It gives a compilation error:
error C2664: 'SafeRelease' : cannot convert parameter 1 from
'IDirect3DDevice9 *' to 'IUnknown *&'
I know how to write this function using templates or macros. But I want to know why this happens.
Why does this give error?
How to write it correctly?
If inheritance cannot be used for writing this function should I use templates?
Anything that I would have to be careful about when implementing it using suggested method?
COM does not permit casting interface pointers, you must use QueryInterface(). This is enforced by the C++ compiler. Like this:
class Base {};
class Derived : /*public*/ Base {};
inline void SafeRelease(Base* & ptr) {}
void test() {
auto p = new Derived;
SafeRelease(p); // C2664
}
You can do it with a template function:
template<typename T>
inline void SafeRelease(T * & in_COM_Pointer) {
if (NULL != in_COM_Pointer) {
in_COM_Pointer->Release();
in_COM_Pointer = NULL;
}
}
Note: To fully grasp the information in this post, some knowledge about lvalues and rvalues is required.
Introduction
SafeRelease(_D3DDevice); // ill-formed
Here we try pass the address of a _D3DDevice to SetRelease, but it is not callable since it requires an lvalue (a reference to) of type pointer-to-IUnknown.
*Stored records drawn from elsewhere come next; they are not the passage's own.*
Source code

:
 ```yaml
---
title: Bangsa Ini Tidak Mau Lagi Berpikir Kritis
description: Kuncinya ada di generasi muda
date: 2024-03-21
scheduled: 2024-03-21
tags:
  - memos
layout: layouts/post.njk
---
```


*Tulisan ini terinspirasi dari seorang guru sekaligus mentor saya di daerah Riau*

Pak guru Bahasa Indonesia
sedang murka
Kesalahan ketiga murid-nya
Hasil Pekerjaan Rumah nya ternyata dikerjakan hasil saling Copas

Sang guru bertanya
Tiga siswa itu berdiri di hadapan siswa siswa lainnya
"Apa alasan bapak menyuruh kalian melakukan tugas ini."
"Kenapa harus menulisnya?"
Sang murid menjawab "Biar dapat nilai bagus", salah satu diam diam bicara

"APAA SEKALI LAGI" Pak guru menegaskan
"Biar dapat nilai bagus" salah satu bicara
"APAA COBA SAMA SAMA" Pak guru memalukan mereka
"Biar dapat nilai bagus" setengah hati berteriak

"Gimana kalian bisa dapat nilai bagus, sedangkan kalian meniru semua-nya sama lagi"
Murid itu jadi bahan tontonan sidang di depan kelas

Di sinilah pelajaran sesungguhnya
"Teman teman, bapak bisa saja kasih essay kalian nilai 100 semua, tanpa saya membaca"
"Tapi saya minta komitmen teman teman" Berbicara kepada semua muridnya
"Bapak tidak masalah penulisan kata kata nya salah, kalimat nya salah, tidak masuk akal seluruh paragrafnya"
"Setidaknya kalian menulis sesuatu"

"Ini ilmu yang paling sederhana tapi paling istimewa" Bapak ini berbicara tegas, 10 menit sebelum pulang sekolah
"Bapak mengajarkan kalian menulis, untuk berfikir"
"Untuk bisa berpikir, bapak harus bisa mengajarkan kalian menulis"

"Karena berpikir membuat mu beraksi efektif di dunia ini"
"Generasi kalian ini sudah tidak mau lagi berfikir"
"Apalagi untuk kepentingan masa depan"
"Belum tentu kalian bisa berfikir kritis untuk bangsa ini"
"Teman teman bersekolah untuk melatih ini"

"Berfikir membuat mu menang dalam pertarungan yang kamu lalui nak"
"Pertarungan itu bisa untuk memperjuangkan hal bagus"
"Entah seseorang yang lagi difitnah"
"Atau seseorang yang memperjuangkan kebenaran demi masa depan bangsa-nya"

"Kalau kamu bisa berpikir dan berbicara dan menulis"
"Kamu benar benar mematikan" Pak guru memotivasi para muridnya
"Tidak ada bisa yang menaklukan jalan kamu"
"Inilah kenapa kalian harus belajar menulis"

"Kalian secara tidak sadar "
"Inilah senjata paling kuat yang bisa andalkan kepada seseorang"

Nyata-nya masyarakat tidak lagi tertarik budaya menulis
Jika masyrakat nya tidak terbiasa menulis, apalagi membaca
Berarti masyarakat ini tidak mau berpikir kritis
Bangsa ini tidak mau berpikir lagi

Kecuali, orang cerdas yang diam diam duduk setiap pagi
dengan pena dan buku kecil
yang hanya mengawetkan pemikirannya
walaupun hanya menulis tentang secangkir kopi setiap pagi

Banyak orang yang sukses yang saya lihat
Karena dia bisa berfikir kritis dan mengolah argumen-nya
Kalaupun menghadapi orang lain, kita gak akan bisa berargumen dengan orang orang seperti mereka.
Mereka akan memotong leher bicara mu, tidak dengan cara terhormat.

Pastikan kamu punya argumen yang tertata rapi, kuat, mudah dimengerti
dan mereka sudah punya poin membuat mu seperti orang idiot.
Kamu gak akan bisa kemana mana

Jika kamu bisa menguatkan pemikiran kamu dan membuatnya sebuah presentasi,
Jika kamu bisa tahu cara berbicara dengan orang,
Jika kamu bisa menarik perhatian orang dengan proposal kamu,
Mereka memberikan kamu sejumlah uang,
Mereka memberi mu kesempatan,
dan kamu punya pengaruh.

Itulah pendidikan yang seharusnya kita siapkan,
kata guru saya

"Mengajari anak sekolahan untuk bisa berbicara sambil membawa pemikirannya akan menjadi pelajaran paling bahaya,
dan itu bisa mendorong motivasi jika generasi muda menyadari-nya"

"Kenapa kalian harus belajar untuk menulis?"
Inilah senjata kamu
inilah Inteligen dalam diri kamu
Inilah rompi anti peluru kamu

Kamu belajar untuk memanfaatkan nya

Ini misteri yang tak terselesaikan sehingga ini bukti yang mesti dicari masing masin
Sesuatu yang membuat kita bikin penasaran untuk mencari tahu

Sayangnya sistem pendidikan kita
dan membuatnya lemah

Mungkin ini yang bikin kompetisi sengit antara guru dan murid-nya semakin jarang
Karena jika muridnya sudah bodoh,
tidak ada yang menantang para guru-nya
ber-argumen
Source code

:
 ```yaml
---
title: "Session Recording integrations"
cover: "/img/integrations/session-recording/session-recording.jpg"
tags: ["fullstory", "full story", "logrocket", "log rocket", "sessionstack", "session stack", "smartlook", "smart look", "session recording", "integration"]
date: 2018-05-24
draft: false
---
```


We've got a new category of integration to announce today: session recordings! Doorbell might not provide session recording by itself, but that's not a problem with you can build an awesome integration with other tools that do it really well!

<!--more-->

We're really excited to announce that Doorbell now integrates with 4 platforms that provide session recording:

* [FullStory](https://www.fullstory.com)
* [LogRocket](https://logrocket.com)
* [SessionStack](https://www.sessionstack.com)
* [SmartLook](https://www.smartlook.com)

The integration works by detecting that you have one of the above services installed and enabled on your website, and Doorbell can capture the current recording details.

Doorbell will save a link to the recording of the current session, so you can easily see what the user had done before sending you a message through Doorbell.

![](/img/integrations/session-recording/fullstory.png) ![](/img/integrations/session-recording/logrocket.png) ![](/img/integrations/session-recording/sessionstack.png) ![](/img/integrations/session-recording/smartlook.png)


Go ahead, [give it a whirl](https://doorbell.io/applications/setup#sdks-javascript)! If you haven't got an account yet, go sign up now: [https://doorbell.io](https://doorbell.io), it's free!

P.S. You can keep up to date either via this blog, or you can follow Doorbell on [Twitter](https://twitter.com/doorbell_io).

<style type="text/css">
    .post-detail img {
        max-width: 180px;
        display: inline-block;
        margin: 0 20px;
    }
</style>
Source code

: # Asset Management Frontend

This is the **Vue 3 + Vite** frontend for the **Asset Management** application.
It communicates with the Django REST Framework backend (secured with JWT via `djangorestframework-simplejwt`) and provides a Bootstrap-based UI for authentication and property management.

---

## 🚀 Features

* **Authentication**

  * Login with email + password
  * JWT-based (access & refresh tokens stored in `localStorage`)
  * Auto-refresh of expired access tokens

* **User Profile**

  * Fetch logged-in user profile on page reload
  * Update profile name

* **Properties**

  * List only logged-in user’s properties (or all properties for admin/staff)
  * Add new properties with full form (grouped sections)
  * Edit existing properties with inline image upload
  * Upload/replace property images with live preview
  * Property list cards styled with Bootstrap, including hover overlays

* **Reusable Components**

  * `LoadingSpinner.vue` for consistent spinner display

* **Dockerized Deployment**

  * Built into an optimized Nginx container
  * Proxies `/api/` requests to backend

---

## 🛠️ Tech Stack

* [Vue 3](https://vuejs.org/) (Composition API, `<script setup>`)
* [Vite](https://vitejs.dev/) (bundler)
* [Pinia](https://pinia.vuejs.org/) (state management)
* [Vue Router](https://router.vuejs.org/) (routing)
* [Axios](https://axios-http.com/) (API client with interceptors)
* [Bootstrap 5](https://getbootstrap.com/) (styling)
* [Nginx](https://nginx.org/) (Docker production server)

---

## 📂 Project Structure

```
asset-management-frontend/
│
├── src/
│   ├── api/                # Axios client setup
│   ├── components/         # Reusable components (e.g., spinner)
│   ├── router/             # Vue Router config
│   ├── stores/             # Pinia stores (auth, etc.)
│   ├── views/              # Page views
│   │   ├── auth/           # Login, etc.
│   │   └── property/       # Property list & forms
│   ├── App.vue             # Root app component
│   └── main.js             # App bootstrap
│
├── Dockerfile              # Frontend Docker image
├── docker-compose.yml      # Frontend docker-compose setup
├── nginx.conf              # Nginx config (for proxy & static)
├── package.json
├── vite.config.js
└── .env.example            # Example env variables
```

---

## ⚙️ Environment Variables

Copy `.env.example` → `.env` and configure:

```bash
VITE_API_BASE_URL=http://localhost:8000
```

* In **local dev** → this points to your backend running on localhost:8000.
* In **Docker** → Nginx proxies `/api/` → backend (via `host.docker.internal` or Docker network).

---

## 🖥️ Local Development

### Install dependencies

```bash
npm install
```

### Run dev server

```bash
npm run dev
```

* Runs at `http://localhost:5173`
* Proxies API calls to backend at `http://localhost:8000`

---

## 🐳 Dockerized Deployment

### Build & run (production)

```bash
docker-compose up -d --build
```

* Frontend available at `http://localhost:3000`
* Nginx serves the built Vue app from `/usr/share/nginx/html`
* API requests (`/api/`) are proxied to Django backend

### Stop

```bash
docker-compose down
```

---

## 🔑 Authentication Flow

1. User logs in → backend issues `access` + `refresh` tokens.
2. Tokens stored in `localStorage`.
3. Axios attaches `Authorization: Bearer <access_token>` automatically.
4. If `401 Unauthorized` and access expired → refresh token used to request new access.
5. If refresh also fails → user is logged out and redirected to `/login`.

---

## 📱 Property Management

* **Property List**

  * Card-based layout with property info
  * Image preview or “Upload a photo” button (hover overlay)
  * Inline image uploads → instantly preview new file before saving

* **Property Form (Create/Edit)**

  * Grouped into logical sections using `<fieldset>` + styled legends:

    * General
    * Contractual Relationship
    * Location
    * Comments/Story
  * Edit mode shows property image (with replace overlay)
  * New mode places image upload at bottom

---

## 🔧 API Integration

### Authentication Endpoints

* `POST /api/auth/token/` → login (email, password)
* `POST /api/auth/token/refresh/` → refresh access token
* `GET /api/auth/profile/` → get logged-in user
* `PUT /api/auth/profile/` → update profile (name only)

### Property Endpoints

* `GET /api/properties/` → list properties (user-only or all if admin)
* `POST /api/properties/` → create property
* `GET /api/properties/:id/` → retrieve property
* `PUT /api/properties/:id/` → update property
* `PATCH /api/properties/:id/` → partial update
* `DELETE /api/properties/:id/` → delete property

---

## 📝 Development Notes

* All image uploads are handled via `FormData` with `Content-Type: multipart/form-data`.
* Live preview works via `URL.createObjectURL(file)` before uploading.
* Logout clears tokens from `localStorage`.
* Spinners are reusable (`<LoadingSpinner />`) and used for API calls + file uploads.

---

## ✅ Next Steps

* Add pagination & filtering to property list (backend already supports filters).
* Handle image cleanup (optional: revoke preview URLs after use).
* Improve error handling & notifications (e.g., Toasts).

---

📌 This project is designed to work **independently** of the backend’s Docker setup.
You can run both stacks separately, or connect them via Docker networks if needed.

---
Just because Derived inherits from Base, does not mean that an lvalue pointer to Derived can be converted to an lvalue of type pointer to Base.
The implicitly conversion from Derived* to Base* will yield an rvalue.
struct A { };
struct B : A { };
void func (A*&);
B* p = ...;
func (ptr); // ill-formed, the implicitly yield `A*` is not an lvalue,
// and rvalues cannot bind to lvalues refernces
What is the "solution"?
inline void SafeRelease( IUnknown * in_COM_Pointer );
SafeRelease (&_D3DDevice); // (A)
(A) will yield a temporary of type pointer-to-IDirect3DDevice9, this pointer can implicitly turn into a pointer-to-IUnknown since IDirect3DDevice9 inherits from IUnknown.
We no longer try to form an lvalue-reference to the implicitly yield pointer, and the code compiles..
Implications
... but, this also means that we will be unable to update the value of any pointer argument passed in, so if that is an requirement you have/should resort to using templates so that you can get a reference to the actual value passed as argument.
template<typename T>
inline void SafeRelease(T * & in_COM_Pointer);
” 1. Why does this give error?
Consider this:
struct Animal {};
struct Dog: Animal { void bark() {} };
struct Dolphin: Animal { void dive() {} };
void foo( Animal*& p ) { p = new Dolphin(); }
auto main() -> int
{
Dog* p = new Dog();
foo( p ); //! C2664, Would have changed p to point to Dolphin.
p->bark(); // Uh huh...
}
So, this is not permitted.
There’s more of the same, e.g. regarding deep const-ness of actual versus formal argument, and it’s generally known as the Liskov Substitution Principle, the LSP, after Barbara Liskov.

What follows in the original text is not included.